→ **YOUR INSTRUCTIONS**
All lines from the top of the records below through the line holding "- Actualmente reviso", and only those, should be printed exactly, minus the pictures.

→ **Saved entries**

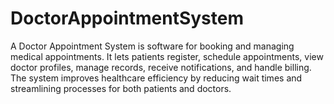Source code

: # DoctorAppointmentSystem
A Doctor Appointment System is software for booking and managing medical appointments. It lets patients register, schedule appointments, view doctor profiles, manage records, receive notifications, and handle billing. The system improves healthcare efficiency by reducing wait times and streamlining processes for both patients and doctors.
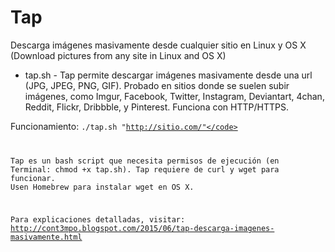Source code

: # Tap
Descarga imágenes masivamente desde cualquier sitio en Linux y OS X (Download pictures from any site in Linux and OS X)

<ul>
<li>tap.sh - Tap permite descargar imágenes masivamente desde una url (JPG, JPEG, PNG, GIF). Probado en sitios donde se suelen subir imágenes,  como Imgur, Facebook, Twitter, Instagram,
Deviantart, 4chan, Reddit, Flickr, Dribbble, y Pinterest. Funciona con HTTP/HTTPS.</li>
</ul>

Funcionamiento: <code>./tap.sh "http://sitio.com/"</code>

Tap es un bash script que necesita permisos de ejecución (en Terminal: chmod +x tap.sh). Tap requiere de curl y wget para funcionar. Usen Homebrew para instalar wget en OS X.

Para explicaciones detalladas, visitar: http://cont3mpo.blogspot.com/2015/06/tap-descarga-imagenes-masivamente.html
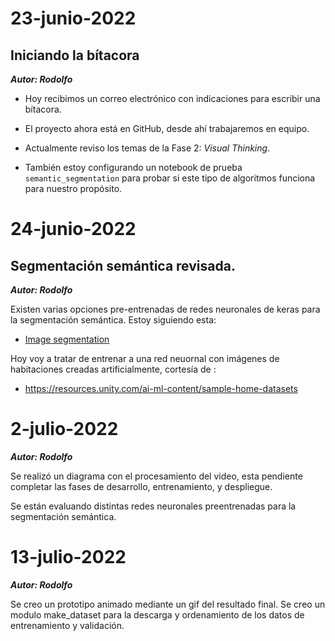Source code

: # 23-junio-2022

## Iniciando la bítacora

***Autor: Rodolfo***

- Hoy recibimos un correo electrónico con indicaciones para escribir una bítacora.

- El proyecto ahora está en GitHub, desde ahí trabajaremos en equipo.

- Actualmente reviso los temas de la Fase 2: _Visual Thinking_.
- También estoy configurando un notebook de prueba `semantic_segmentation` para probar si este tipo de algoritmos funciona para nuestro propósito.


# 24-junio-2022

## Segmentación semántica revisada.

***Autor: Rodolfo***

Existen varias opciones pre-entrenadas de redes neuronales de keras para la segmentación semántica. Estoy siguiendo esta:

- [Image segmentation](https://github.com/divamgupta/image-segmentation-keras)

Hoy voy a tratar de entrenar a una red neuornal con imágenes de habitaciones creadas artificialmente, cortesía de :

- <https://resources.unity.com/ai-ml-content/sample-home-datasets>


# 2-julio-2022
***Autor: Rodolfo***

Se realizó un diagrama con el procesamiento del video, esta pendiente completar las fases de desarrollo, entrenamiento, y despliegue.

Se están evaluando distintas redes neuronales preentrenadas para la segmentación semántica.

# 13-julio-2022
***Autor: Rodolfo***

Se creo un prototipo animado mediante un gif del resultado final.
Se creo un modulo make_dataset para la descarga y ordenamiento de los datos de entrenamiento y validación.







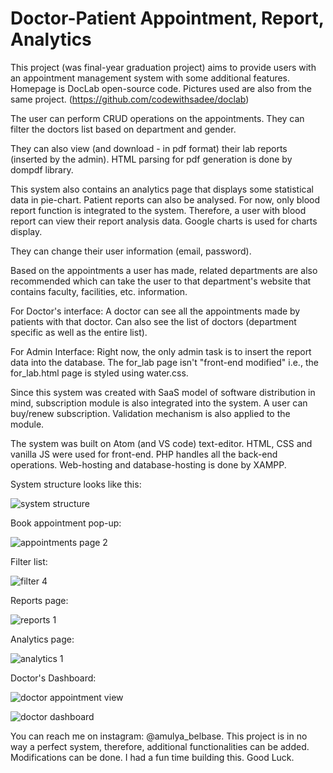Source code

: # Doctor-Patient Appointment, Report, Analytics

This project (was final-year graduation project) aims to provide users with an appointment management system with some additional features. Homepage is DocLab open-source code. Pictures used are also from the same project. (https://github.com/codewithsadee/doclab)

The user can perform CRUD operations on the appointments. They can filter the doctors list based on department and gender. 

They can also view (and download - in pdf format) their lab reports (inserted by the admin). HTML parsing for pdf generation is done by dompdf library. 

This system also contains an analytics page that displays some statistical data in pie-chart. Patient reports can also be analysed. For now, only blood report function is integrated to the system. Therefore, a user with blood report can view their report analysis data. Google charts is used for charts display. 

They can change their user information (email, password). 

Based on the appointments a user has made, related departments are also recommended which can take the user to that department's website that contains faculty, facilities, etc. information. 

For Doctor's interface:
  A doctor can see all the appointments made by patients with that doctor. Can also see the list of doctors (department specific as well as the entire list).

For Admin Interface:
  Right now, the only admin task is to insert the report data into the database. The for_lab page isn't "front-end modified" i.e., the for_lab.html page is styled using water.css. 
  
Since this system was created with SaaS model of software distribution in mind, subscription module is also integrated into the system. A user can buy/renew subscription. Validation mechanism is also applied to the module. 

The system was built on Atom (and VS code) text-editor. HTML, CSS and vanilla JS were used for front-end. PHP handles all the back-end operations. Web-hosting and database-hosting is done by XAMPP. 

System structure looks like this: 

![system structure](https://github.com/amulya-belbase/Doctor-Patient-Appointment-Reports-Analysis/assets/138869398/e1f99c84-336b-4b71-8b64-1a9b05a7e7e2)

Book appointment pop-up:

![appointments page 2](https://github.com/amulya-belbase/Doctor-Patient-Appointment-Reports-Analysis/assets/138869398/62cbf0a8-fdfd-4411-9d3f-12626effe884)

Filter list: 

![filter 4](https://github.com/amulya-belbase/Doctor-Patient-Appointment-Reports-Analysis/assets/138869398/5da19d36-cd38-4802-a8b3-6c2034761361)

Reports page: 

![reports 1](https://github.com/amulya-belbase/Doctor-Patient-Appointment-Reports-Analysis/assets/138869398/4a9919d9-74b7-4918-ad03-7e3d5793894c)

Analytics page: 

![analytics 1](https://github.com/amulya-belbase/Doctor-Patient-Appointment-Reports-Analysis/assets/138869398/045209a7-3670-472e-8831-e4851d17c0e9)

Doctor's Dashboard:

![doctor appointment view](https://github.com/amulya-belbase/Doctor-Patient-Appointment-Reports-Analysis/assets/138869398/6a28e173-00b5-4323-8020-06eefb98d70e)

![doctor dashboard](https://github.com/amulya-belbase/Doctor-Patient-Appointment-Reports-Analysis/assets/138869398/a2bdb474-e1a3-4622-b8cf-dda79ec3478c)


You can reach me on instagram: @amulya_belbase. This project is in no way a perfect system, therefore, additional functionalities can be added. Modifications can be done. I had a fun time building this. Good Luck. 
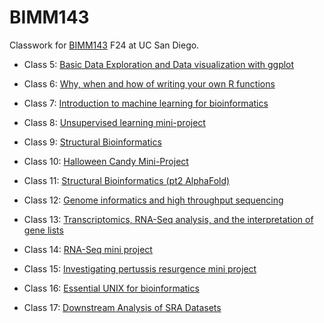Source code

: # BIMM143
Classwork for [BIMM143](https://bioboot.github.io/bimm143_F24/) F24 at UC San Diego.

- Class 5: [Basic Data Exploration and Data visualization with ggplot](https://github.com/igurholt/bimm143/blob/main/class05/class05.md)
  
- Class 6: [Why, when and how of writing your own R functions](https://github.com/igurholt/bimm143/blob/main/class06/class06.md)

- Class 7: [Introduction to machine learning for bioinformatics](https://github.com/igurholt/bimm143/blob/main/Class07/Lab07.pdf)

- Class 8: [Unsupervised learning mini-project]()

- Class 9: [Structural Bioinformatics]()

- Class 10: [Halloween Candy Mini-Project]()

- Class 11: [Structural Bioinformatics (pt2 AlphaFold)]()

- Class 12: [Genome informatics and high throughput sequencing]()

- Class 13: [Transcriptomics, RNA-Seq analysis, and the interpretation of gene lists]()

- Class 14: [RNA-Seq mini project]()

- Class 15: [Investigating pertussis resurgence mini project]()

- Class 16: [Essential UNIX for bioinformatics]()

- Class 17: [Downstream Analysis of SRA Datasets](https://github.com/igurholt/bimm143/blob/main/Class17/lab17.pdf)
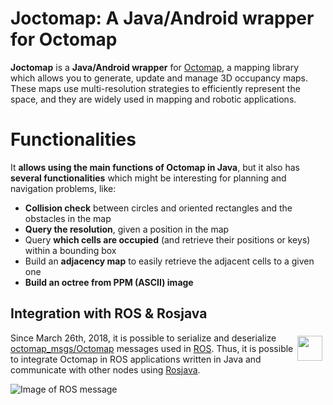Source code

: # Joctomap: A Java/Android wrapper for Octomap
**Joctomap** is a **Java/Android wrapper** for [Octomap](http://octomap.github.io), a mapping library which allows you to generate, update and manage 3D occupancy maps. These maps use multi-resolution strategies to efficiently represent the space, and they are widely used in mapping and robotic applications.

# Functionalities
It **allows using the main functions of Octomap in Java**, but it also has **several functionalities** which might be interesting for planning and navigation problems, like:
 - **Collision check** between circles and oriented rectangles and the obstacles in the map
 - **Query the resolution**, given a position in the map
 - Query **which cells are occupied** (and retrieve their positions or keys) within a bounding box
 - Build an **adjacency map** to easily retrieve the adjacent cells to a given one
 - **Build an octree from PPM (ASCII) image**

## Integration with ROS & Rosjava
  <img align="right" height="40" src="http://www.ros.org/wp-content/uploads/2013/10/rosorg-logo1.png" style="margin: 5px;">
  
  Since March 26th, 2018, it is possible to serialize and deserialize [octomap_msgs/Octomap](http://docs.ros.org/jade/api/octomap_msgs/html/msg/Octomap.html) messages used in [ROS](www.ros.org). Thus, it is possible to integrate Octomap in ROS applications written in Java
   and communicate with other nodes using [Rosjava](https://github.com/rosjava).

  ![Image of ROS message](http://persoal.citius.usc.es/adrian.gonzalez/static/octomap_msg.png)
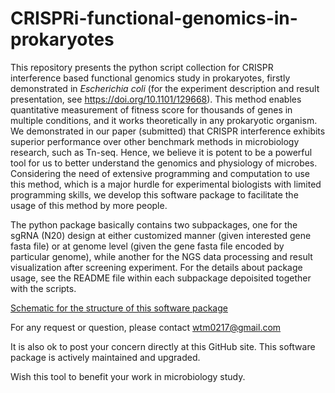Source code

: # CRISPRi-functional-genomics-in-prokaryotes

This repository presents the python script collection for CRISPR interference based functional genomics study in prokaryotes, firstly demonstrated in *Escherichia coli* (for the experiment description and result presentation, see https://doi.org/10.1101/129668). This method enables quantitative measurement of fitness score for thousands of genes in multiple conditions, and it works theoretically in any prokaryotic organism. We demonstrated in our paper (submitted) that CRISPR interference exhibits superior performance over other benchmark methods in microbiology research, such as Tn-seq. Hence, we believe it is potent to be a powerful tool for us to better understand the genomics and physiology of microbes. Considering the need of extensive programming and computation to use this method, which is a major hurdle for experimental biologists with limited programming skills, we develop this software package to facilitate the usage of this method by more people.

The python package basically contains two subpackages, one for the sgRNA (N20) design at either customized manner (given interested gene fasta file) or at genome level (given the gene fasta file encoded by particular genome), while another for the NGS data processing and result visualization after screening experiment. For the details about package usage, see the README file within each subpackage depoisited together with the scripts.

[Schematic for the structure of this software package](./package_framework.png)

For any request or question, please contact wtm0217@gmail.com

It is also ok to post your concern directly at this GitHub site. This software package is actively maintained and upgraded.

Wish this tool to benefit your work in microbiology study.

→ **SOLUTION BELOW**
Source code

: # DoctorAppointmentSystem
A Doctor Appointment System is software for booking and managing medical appointments. It lets patients register, schedule appointments, view doctor profiles, manage records, receive notifications, and handle billing. The system improves healthcare efficiency by reducing wait times and streamlining processes for both patients and doctors.
Source code

: # Tap
Descarga imágenes masivamente desde cualquier sitio en Linux y OS X (Download pictures from any site in Linux and OS X)

<ul>
<li>tap.sh - Tap permite descargar imágenes masivamente desde una url (JPG, JPEG, PNG, GIF). Probado en sitios donde se suelen subir imágenes,  como Imgur, Facebook, Twitter, Instagram,
Deviantart, 4chan, Reddit, Flickr, Dribbble, y Pinterest. Funciona con HTTP/HTTPS.</li>
</ul>

Funcionamiento: <code>./tap.sh "http://sitio.com/"</code>

Tap es un bash script que necesita permisos de ejecución (en Terminal: chmod +x tap.sh). Tap requiere de curl y wget para funcionar. Usen Homebrew para instalar wget en OS X.

Para explicaciones detalladas, visitar: http://cont3mpo.blogspot.com/2015/06/tap-descarga-imagenes-masivamente.html
Source code

: # 23-junio-2022

## Iniciando la bítacora

***Autor: Rodolfo***

- Hoy recibimos un correo electrónico con indicaciones para escribir una bítacora.

- El proyecto ahora está en GitHub, desde ahí trabajaremos en equipo.

- Actualmente reviso los temas de la Fase 2: _Visual Thinking_.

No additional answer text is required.